[Opening Data in this exercise section]

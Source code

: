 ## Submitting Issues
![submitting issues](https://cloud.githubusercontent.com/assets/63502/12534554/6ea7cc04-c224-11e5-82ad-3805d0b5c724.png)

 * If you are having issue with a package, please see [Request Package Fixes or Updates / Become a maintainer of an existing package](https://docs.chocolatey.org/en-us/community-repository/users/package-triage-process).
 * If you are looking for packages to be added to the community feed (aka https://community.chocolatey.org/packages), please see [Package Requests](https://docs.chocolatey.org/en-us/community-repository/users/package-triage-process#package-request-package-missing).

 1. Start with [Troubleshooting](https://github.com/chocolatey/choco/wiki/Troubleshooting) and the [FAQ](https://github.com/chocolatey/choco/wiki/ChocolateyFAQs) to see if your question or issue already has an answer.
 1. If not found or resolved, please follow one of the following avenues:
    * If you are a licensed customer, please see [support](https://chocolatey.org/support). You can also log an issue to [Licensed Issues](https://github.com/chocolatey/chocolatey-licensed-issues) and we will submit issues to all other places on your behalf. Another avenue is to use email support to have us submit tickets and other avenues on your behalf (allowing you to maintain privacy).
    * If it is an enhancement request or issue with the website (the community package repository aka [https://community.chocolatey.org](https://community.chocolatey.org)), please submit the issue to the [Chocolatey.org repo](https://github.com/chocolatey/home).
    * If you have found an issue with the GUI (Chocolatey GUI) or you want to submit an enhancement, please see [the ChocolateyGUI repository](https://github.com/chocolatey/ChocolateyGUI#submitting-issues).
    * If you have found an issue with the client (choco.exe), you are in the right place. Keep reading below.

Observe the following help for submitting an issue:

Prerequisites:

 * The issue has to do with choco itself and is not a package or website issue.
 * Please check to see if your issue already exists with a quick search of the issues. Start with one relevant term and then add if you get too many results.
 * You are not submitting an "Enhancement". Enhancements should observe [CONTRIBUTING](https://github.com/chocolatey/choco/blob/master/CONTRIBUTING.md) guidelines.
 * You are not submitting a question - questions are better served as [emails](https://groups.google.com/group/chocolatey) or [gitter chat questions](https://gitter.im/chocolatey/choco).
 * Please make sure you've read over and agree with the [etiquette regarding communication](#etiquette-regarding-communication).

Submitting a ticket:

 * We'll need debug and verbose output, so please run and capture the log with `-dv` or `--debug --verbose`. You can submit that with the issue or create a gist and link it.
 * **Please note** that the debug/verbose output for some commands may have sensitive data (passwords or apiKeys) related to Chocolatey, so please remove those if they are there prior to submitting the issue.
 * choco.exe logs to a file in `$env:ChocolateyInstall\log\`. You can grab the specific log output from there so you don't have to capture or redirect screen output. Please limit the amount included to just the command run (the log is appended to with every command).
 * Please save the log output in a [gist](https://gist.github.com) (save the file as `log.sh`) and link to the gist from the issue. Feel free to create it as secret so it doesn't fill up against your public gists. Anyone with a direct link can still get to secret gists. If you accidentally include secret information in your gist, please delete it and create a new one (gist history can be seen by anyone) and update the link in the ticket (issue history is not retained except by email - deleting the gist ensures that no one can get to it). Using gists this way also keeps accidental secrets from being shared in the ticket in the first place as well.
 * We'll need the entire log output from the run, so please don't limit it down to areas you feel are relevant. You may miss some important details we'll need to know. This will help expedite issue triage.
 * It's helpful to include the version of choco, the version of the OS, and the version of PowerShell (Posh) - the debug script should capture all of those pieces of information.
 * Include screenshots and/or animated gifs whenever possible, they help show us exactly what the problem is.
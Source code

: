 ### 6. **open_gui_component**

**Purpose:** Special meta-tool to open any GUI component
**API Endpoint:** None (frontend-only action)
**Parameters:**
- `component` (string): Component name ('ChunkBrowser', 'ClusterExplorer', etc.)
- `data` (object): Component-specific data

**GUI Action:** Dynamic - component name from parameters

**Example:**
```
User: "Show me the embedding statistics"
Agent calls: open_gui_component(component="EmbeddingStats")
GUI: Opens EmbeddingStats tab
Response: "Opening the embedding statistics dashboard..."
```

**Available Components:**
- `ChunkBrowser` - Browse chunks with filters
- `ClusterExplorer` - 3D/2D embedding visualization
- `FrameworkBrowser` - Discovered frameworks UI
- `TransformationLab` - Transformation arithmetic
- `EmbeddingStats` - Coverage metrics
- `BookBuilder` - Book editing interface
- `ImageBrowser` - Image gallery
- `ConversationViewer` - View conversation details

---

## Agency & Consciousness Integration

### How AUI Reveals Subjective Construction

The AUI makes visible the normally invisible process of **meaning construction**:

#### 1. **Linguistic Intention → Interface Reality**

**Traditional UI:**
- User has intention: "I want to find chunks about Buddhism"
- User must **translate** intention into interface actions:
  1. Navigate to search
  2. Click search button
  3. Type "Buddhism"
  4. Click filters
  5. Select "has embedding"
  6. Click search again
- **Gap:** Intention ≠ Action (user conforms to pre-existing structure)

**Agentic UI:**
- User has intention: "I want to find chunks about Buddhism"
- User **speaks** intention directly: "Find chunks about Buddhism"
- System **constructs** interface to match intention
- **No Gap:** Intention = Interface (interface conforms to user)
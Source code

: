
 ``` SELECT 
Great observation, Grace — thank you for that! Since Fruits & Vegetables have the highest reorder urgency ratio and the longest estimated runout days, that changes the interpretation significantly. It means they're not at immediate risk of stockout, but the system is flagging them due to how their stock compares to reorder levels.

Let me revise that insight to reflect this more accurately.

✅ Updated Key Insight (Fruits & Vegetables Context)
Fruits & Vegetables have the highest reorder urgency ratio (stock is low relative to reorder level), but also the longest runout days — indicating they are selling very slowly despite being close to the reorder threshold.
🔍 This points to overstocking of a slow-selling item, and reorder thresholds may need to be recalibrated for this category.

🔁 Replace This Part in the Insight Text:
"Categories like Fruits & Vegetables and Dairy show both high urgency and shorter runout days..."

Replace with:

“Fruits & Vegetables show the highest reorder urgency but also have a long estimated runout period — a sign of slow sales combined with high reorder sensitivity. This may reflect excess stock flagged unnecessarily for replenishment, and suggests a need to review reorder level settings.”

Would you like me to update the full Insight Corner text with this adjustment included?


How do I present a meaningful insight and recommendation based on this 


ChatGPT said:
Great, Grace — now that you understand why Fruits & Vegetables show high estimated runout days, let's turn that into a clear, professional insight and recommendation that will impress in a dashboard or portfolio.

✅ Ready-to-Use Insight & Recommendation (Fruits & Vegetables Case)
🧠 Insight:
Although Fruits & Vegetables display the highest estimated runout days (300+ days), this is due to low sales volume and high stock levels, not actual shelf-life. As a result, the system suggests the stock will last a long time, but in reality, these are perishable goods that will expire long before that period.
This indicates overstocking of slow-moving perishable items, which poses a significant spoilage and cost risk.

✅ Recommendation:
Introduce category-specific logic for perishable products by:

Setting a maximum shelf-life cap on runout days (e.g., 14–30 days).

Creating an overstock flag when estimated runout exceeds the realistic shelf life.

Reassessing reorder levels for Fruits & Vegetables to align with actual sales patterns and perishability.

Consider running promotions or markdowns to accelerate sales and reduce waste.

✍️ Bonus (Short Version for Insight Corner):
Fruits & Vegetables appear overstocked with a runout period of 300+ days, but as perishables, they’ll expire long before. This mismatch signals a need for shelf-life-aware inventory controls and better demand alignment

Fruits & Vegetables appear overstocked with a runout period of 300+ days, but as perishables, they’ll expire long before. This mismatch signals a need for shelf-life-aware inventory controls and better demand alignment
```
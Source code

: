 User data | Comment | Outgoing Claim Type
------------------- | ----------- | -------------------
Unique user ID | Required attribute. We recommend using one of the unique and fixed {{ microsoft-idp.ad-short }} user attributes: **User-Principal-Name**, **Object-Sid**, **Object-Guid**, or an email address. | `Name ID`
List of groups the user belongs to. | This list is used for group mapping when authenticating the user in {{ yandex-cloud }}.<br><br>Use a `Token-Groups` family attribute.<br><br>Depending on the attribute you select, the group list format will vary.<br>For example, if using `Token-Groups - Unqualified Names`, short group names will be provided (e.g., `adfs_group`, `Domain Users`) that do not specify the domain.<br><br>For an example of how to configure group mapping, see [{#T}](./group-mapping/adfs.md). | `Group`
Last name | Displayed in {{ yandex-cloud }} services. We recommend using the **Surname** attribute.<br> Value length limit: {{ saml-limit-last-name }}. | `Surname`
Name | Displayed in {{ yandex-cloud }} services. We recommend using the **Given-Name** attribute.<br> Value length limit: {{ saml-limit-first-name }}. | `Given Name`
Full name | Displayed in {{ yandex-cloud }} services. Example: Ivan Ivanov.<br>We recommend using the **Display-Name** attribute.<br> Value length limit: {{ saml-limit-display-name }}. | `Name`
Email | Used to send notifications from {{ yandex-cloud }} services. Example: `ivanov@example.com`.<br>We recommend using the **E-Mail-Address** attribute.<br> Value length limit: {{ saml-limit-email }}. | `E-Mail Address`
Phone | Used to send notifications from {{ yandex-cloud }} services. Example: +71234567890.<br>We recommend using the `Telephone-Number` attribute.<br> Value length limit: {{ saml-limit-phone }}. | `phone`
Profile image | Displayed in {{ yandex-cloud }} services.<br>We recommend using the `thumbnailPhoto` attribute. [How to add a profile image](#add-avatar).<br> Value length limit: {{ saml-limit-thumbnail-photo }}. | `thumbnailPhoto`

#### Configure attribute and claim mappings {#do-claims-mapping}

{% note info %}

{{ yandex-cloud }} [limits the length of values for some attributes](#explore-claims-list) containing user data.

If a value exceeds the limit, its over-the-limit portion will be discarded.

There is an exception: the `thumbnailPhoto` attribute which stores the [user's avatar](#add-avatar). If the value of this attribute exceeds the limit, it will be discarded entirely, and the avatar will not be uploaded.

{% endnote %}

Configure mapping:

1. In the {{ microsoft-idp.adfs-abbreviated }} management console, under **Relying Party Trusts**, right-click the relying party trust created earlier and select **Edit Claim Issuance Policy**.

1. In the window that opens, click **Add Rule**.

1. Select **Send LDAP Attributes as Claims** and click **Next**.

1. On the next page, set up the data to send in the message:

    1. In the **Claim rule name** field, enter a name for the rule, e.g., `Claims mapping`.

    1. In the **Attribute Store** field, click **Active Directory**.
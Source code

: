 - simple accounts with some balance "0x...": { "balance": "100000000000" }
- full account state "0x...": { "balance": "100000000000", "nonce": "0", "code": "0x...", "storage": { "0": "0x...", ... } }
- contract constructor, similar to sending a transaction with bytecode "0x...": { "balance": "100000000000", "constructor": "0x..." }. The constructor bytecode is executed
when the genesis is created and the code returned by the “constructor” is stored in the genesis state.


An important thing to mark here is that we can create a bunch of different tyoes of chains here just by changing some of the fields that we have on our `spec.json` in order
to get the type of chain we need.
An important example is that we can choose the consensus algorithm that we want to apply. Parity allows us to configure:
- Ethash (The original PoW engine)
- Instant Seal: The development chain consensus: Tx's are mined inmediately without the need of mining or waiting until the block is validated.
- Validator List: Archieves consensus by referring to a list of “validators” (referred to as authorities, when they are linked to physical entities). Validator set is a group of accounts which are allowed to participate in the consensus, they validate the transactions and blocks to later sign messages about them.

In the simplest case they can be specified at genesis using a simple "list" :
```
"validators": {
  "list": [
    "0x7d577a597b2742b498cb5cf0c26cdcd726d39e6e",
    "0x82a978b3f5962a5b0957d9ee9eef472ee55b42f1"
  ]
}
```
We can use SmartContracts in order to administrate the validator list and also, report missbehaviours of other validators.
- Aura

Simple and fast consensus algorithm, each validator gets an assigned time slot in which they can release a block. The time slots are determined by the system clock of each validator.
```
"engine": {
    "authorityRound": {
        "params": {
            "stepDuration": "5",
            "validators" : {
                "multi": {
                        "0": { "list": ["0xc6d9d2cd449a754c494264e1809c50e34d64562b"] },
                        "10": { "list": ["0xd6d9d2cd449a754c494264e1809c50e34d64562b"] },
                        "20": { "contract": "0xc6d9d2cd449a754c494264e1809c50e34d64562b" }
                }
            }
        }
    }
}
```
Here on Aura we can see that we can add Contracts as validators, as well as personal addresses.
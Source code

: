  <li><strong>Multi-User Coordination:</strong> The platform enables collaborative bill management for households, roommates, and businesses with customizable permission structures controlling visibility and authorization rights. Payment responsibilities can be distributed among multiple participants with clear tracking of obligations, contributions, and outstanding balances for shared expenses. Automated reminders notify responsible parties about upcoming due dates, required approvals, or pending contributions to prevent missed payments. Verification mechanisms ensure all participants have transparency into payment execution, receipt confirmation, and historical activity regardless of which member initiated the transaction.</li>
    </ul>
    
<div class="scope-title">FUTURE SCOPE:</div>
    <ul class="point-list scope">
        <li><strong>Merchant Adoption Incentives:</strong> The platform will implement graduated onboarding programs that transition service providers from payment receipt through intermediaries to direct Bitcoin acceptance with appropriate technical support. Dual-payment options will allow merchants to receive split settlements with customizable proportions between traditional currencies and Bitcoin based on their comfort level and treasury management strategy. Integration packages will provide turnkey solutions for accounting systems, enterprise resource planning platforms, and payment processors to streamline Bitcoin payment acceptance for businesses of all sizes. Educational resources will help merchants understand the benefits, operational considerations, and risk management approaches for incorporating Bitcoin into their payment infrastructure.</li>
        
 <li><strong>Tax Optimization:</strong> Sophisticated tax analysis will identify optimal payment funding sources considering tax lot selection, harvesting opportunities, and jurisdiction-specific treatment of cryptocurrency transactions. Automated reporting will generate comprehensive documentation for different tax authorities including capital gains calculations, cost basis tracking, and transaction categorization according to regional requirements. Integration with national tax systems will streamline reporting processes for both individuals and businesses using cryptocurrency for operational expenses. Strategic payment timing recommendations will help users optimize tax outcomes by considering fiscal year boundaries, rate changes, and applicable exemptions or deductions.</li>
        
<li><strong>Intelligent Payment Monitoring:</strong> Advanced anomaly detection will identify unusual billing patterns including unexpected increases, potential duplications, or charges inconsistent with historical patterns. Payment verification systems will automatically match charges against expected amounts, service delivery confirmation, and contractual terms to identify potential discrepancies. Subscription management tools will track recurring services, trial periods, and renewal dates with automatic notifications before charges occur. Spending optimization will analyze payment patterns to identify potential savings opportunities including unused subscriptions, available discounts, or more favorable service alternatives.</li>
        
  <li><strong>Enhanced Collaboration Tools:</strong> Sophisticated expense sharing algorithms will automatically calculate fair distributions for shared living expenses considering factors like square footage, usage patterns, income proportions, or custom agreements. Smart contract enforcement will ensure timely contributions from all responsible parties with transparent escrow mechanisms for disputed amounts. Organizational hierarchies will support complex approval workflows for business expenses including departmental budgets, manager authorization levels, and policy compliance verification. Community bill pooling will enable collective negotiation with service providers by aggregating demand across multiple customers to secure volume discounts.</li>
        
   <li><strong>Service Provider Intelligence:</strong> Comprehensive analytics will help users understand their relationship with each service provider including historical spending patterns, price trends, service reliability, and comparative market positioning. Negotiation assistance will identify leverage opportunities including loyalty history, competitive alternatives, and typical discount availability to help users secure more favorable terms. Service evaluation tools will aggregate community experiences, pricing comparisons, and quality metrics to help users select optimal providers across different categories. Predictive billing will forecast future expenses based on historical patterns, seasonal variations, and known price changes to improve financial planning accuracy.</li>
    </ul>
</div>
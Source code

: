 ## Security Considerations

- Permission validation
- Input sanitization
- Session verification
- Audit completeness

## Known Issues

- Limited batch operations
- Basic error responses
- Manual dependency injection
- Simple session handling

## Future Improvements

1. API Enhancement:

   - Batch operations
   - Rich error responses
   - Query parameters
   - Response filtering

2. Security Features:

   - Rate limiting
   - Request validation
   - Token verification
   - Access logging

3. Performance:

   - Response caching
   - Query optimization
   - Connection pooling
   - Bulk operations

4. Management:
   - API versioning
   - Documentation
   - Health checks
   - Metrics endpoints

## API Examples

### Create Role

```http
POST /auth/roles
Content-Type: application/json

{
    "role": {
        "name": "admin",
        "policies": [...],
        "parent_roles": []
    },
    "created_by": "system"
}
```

[Closing Data in this exercise section]

◆ Goal of the exercise:
All lines in the data above from the one with "(object): Component-specific data" through the one with "The AUI makes" must be repeated exactly, and no others.

◆ Solution to this task:
- `data` (object): Component-specific data

**GUI Action:** Dynamic - component name from parameters

**Example:**
```
User: "Show me the embedding statistics"
Agent calls: open_gui_component(component="EmbeddingStats")
GUI: Opens EmbeddingStats tab
Response: "Opening the embedding statistics dashboard..."
```

**Available Components:**
- `ChunkBrowser` - Browse chunks with filters
- `ClusterExplorer` - 3D/2D embedding visualization
- `FrameworkBrowser` - Discovered frameworks UI
- `TransformationLab` - Transformation arithmetic
- `EmbeddingStats` - Coverage metrics
- `BookBuilder` - Book editing interface
- `ImageBrowser` - Image gallery
- `ConversationViewer` - View conversation details

---

## Agency & Consciousness Integration

### How AUI Reveals Subjective Construction

The AUI makes visible the normally invisible process of **meaning construction**:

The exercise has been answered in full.